Es así como los españoles han cultivado durante siglos una actitud vital que ni pintada a propósito si uno quisiera hacerse inútil para la ciencia, para la investigación, para la eficacia. Porque ciencia, investigación y eficacia exigen la duda metódica, la continua introspección para indagar qué es lo que ha fallado, qué es lo que uno ha hecho mal. Y exigen, sobre todo, actuar por aproximaciones y rectificaciones sucesivas y metódicas. Por saber que el error de ayer es un hallazgo porque enseñó un camino que NO hay que recorrer y es a fuerza de reconocer TODOS los caminos que no llevan a ninguna parte como se encuentra el camino que sí saca del laberinto.
Sólo la extensión de ese "vicio español" entre los españoles puede explicar que el más ineficaz, el más torpe, el más cogido en flagrantes mentiras, el que con más desfachatez miente por mitad de la barba, el más indigente intelectual y moralmente hablando de los Ministros de Aznar sea el más popular y mejor valorado según repiten vez tras vez las encuestas. De Mayor Oreja hablo, claro está.
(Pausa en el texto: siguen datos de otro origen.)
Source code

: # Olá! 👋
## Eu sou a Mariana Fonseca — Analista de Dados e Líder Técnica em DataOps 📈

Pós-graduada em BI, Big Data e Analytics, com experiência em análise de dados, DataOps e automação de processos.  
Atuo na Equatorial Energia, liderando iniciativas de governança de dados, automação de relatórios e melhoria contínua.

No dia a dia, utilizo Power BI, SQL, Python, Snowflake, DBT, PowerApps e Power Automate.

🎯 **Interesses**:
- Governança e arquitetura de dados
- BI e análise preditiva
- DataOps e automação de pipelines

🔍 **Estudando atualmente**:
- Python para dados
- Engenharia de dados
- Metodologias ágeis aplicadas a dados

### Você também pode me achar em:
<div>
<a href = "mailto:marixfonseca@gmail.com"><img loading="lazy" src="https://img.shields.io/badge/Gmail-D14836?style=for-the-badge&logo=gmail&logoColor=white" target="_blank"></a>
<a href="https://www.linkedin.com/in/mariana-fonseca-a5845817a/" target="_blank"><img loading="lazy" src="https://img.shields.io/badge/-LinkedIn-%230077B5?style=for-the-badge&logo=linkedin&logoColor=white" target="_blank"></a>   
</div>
Del que juro que espero que cualquier día, para callarnos la boca a los que nos empecinamos en denunciar que sus subordinados torturan, cambiará el nombre de su Ministerio para que en vez de llamarse del Interior pase a llamarse Ministerio del Amor. De forma que quede claro que él nos ama. Y que si alguno de sus sayones nos hace daño al torturarnos, es por nuestro bien. Que, como reza un feroz refrán español, lo que pasa es que "Quien bien te quiere te hará llorar". Porque, otro feroz refrán español dixit, "La letra con sangre entra". Y, aunque sea a palos, nos va a enseñar a recitar la fórmula de sumisión que nos hará felices.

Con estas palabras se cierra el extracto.